O jornalismo feito da forma como se fazia há algumas décadas, com ensaios mais longos e reflexivos está cada vez mais segmentado e direcionado a um público mais refinado e com um maior poder aquisitivo. Não se interessa apenas pela tiragem de milhões de exemplares. O que aconteceu para que mudasse, e aqui cito um trecho de Fernando de Barros e Silva na revista Bravo!, é que “a cultura se fragmentou, se diversificou, foi pulverizada em guetos de consumo ou em estilos de vida, todos legitimamente representados nos mercados de bens culturais, mais aquecidos do que nunca”.
A cultura está cada vez mais inserida na sociedade do espetáculo, do consumo imediato, da superficialidade das abordagens, os cadernos culturais, na maioria das vezes, estiveram ligados à difusão da cultura consagrada e em processo de consagração. O jornalismo cultural dos últimos anos é basicamente sinônimo de agenda cultural com a preocupação de divulgar eventos supostamente culturais e as pautas são baseadas em releases das assessorias de imprensa. Em parte isso ocorre devido ao comprometimento com os anunciantes, o que parece dar razão ao que disse um magnata da imprensa inglesa citado pelo jornalista Carlos Brickmann que “Notícia é tudo que se usa para preencher o espaço entre os anúncios”. Essa afirmação podemos trazê-la para o jornalismo cultural contemporâneo e Brickmann vai além ao completar essa frase em o Jornal dos Jornais, a revista da imprensa, dizendo que o “jornalista é o sujeito que separa o joio do trigo, e publica o joio”.
Existem avaliações como as de que “o jornalismo cultural já foi melhor” e “não existe mais crítica”. A crítica existe, como se pode comprovar, ainda que na mídia segmentada.

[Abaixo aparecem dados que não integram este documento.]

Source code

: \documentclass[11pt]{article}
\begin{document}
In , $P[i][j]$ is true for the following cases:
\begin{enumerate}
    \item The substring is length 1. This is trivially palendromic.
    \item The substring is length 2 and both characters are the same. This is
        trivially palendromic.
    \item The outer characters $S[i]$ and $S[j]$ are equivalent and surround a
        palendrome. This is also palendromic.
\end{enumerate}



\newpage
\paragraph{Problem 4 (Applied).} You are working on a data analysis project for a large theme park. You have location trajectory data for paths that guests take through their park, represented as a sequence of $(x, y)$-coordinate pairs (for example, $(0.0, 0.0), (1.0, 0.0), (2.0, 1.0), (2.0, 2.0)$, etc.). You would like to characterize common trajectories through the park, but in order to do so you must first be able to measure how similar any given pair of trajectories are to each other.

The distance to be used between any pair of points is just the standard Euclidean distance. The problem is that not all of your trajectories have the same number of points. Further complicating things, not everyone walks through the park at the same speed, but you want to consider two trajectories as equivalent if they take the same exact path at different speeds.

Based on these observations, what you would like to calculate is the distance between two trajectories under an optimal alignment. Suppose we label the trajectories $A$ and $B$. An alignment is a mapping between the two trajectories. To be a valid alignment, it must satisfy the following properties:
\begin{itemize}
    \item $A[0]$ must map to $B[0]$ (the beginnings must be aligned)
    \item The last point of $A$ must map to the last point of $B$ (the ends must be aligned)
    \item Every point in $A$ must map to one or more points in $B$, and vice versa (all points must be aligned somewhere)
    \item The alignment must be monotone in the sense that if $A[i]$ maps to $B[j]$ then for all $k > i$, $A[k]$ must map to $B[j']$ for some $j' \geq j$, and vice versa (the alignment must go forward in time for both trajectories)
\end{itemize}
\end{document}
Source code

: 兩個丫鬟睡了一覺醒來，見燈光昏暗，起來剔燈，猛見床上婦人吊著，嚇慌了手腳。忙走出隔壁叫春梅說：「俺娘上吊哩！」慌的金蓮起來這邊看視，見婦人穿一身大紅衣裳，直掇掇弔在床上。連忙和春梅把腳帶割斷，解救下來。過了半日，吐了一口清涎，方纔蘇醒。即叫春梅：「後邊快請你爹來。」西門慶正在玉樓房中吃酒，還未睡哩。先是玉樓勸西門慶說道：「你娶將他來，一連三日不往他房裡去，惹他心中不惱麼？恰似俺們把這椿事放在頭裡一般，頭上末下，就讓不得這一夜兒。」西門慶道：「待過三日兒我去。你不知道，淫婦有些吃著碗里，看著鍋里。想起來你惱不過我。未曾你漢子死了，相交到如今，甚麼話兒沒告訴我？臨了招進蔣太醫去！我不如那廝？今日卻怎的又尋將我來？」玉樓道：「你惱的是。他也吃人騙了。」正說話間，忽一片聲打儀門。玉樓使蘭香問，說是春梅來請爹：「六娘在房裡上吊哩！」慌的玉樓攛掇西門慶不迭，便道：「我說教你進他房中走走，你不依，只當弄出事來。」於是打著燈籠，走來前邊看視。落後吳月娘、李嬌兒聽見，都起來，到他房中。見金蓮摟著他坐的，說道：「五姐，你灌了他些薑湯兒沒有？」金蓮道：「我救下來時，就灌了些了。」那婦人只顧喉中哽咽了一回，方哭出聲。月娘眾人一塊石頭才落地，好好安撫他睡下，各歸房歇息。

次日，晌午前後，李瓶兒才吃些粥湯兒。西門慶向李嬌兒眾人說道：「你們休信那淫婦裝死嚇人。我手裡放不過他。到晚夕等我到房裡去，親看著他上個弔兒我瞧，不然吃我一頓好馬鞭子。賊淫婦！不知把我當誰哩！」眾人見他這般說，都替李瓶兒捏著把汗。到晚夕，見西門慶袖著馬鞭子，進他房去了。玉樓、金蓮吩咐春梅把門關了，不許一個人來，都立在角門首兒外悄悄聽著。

Se sua qualidade é boa, ou se a atividade jornalística cultural viveu melhores dias, cabe a cada leitor julgar. Hoje, porém, o sujeito cultural da era da cibercultura dispõe de uma larga oferta de websites de jornalismo cultural, quase todos independentes - ou seja, sem ligação com grupos de comunicação – e nessa área que recém começa a se consolidar não se fala em crise.
A discussão mais importante, porém, deve ser a de pensar em mecanismos que façam com que a cultura chegue a todas as camadas da população. Outro aspecto a ser considerado refere-se ao fato de que há um respeitável número de leitores interessados em jornalismo cultural de qualidade e, justamente por isso, os suplementos culturais estão entre as páginas mais lidas dos jornais. Sem esquecer que sempre haverá espaço para quem, com persistência, se dispuser a produzir bons conteúdos.
É verdade que as grandes publicações e autores de outros tempos têm hoje poucos equivalentes, mas também é fato que existem muitos, na área, com forte desejo de enveredar pelo jornalismo cultural. Porém, como ressalta Daniel Piza, os cadernos de cultura ainda são tratados pela grande imprensa como área do jornalismo que desempenha papel quase decorativo, quando, na verdade, sua importância é muito maior do que se imagina. Importância que vai desde a riqueza de temas até a sofisticação dos textos que podem (e devem) chegar aos leitores.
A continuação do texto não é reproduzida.